Which of course brings me to Adventure Quarterly #5, the product we are reviewing today. It too has had almost a year since it’s last issue (technically nine months), which is a bit surprising because Rite Publishing is perhaps the best company in regards to Pathfinder licensed products in terms of getting things out on time. Pathways, RP’s monthly free magazine, is as close to clockwork as this industry gets. Plus AQ is the closest thing we have to Dungeon magazine anymore, as it is nothing but adventures. So was it worth the wait? Well, yes and no.

First, let’s talk my big problem with the piece, and that’s pricing. As much as I have enjoyed previous issues of AQ, the thing is too overpriced, especially compared to other quarterly gaming magazines. The cost of just the PDF version of a single issue of AQ is the same cost as a physical AND digital two pack of The Unspeakable Oath, which may not be 100% adventures, but does tend to be a superior product, writing-wise. Same too with Gygax Magazine. It is also of the highest quality and it’s only five bucks for the digital version and only $8.95 for the physical. So why the higher price tag for AQ? Well, a few reasons. The first is that it is Pathfinder and Pathfinder products do tend to be a bit higher priced than other RPGs. The second is that AQ is in full colour where the others I have mentioned are mostly in black and white. Finally, at least in my experience in this industry, it’s more expensive to pay someone to write an adventure than it is to write an article about some facet of gaming. While all of these things help to explain part of why Adventure Quarterly is price so much higher than other quarterly tabletop mags, it doesn’t explain all of it. Honestly, the fact I could buy digital copies of both TUO and Gygax for the cost of just one issue of AQ is enough to make me lean towards not recommending the magazine on just a price basis. However if you only play Pathfinder, the fact that this is your only Dungeon equivalent means you are pretty much stuck with this and the high cost each issue comes with.
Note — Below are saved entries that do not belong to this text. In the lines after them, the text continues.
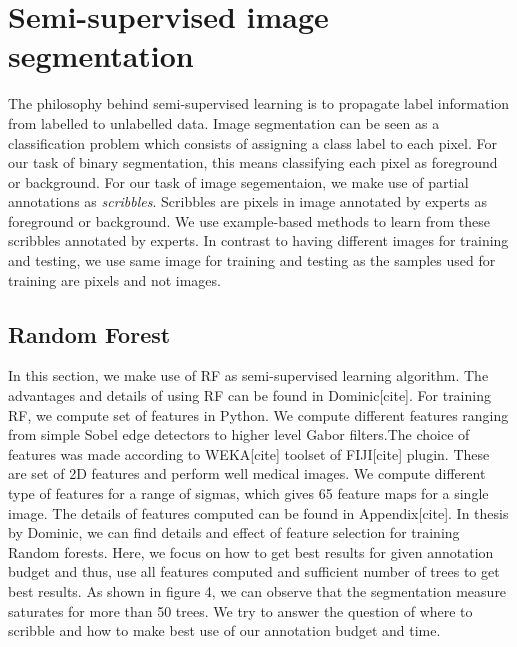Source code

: %
\newpage
\chapter{Semi-supervised image segmentation}
The philosophy behind semi-supervised learning is to propagate label information from labelled to unlabelled data. Image segmentation can be seen as a classification problem which consists of assigning a class label to each pixel. For our task of binary segmentation, this means classifying each pixel as foreground or background. For our task of image segementaion, we make use of partial annotations as \textit{scribbles}. Scribbles are pixels in image annotated by experts as foreground or background. We use example-based methods to learn from these scribbles annotated by experts. In contrast to having different images for training and testing, we use same image for training and testing as the samples used for training are pixels and not images.

\section{Random Forest}
In this section, we make use of RF as semi-supervised learning algorithm. The advantages and details of using RF can be found in Dominic[cite]. For training RF, we compute set  of features in Python. We compute different features ranging from simple Sobel edge detectors to higher level Gabor filters.The choice of features was made according to WEKA[cite] toolset of FIJI[cite] plugin. These are set of 2D features and perform well medical images. We compute different type of features for a range of sigmas, which gives 65 feature maps for a single image. The details of features computed can be found in Appendix[cite]. In thesis by Dominic, we can find details and effect of feature selection for training Random forests. Here, we focus on how to get best results for given annotation budget and thus, use all features computed and sufficient number of trees to get best results. As shown in figure 4, we can observe that the segmentation measure saturates for more than 50 trees. We try to answer the question of where to scribble and how to make best use of our annotation budget and time.

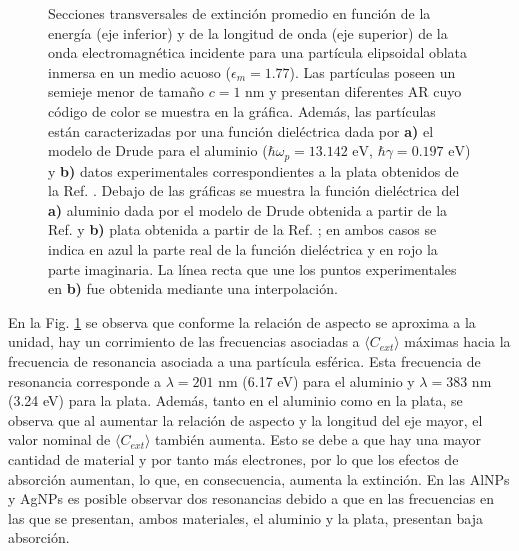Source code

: \begin{figure}[h!]
	\quad%
	\caption{Secciones transversales de extinción promedio en función de la energía (eje inferior) y de la longitud de onda (eje superior) de la onda electromagnética incidente para una partícula elipsoidal oblata inmersa en un medio acuoso ($\epsilon_m=1.77$). Las partículas  poseen un semieje menor de tamaño $c=1$ nm y presentan diferentes AR cuyo código de color se muestra en la gráfica. Además, las partículas están caracterizadas por una función dieléctrica dada por  \textbf{a)} el modelo de Drude para el aluminio ($\hbar\omega_p=13.142\text{ eV}$, $\hbar\gamma=0.197\text{ eV}$) y \textbf{b)} datos experimentales correspondientes a la plata obtenidos de la Ref. \cite{Plata}. Debajo de las gráficas se muestra la función dieléctrica del \textbf{a)} aluminio dada por el modelo de Drude obtenida a partir de la Ref. \cite{Aluminio} y \textbf{b)} plata obtenida a partir de la Ref. \cite{Plata}; en ambos casos se indica en azul la parte real de la función dieléctrica y en rojo la parte imaginaria. La línea recta que une los puntos experimentales en \textbf{b)}  fue obtenida mediante una interpolación.} \label{aluminioplatacc}
\end{figure} 

 En la Fig. \ref{aluminioplatacc} se observa que conforme la relación de aspecto se aproxima a la unidad, hay un corrimiento de las frecuencias asociadas a $\langle C_{ext}\rangle$ máximas hacia la frecuencia de resonancia asociada a una partícula esférica. Esta frecuencia de resonancia corresponde a $\lambda=201\text{ nm}$ (6.17 eV) para el aluminio y $\lambda=383\text{ nm}$ (3.24 eV) para la plata. Además, tanto en el aluminio como en la plata, se observa que al aumentar la relación de aspecto y la longitud del eje mayor, el valor nominal de  $\langle C_{ext}\rangle$ también aumenta. Esto se debe a que hay una mayor cantidad de material y por tanto más electrones, por lo que los efectos de absorción aumentan, lo que, en consecuencia, aumenta la extinción. En las AlNPs y AgNPs es posible observar dos resonancias debido a que en las frecuencias en las que se presentan, ambos materiales, el aluminio y la plata, presentan baja absorción.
Of course, cost doesn’t matter much if something is of high quality. You should, theoretically, get what you pay for after all. So if the adventures in AQ #5 are all amazing, that can offset the price tag issues I have with the magazine. Let’s take a look at each one.

Our first adventure is The Ruins Perilous Level 3 – The Sensodrome. This is a continuation from previous AQ issues where the goal was to release one level of the dungeon per issue. This is a great idea on paper, but it doesn’t work quite well in reality. After all, the high cost of the magazine, tracking down back issues (you’re better off going through for those) and the long time between issues makes The Rune Perilous series not very conductive for actual play. If this was a monthly magazine it would be one thing, but it’s quite another to have to wait a minimum of three months per dungeon crawl level. The PCs are essentially stuck. No, this adventure would be better off collected as one piece and sold separately, or in a monthly magazine. Now this is not the fault of the adventure itself, but it doesn’t prevent most gamers from getting any use out of it.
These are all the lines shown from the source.